- _Data records_
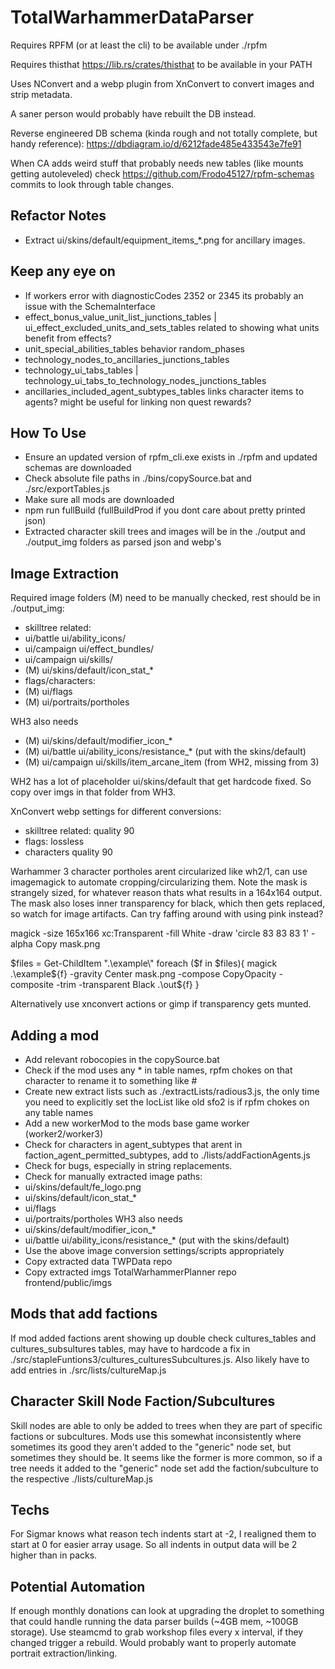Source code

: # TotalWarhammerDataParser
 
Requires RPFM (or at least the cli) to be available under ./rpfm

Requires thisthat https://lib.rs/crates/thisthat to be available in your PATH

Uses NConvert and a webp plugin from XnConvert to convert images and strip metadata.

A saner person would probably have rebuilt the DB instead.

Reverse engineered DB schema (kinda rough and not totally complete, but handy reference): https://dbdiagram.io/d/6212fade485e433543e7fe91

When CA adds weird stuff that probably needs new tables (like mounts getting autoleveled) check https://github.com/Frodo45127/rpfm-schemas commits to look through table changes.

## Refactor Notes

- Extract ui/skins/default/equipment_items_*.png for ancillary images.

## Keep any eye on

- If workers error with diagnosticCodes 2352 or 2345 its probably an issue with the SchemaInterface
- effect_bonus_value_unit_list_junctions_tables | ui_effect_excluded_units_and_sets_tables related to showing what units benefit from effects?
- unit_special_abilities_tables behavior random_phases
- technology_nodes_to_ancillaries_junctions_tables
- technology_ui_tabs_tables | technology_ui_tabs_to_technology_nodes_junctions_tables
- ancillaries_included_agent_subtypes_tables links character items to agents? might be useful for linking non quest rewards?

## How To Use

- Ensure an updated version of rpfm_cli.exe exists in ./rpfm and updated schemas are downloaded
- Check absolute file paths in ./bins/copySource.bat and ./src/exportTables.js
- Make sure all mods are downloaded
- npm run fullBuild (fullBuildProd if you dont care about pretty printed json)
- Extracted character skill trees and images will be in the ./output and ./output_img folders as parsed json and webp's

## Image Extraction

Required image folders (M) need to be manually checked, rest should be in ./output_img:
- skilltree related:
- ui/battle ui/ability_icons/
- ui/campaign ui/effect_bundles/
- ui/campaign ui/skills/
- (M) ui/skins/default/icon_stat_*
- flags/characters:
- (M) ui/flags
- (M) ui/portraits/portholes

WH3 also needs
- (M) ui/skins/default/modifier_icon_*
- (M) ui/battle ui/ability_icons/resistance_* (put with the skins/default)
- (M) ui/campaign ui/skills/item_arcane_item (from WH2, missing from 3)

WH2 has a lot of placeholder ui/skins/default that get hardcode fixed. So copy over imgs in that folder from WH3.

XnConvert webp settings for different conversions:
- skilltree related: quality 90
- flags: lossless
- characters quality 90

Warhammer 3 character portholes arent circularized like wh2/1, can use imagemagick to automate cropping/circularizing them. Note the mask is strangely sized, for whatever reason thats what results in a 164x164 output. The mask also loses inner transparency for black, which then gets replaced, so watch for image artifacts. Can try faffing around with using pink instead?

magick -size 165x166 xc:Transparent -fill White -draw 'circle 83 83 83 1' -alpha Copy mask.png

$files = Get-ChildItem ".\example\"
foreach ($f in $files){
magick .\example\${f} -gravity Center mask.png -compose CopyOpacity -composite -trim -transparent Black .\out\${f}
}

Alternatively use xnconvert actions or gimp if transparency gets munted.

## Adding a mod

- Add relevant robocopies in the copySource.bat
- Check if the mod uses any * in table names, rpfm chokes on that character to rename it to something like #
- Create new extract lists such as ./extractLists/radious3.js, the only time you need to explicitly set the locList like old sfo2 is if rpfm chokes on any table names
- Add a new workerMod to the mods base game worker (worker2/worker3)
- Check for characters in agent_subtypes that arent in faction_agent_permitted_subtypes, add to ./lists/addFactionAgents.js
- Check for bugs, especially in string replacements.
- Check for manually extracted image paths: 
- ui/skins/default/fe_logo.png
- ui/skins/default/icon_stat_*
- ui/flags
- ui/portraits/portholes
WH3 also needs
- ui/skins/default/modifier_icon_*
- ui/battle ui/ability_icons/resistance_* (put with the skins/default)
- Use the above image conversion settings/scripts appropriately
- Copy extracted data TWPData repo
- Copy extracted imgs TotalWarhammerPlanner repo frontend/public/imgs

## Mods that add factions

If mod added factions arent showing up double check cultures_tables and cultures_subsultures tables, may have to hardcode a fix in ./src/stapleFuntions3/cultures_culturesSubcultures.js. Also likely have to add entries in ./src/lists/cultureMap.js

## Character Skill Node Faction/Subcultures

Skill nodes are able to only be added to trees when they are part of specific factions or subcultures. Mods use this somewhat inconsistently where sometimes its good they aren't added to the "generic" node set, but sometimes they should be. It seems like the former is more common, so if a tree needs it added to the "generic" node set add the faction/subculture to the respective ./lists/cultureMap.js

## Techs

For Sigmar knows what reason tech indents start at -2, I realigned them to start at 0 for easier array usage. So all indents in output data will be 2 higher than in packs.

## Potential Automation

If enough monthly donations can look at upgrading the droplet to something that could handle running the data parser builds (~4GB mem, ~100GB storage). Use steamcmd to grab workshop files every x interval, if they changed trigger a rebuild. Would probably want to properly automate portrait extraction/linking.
==
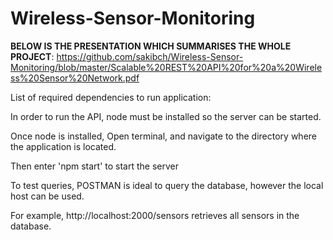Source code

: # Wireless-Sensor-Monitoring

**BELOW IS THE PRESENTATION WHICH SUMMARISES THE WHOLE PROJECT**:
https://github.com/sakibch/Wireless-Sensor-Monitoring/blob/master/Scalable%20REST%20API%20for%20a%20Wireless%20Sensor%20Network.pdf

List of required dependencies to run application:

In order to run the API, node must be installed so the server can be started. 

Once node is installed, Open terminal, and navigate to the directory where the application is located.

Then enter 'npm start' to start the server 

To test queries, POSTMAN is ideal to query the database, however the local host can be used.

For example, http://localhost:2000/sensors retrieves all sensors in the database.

- _Aim of the task_
Copy out each line of the records where the word "settings" appears.

- _The completed task_
XnConvert webp settings for different conversions:
- Use the above image conversion settings/scripts appropriately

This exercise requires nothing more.